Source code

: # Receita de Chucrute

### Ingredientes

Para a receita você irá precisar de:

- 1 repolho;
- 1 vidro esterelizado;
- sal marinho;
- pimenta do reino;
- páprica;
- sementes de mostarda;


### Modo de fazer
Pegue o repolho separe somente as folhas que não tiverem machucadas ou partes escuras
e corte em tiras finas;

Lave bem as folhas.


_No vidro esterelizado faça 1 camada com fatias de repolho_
# # # # # # #
• **Exercise objective**:
In the listing, find every line containing the word "esterelizado" and list it.

• **Completed exercise**:
- 1 vidro esterelizado;
_No vidro esterelizado faça 1 camada com fatias de repolho_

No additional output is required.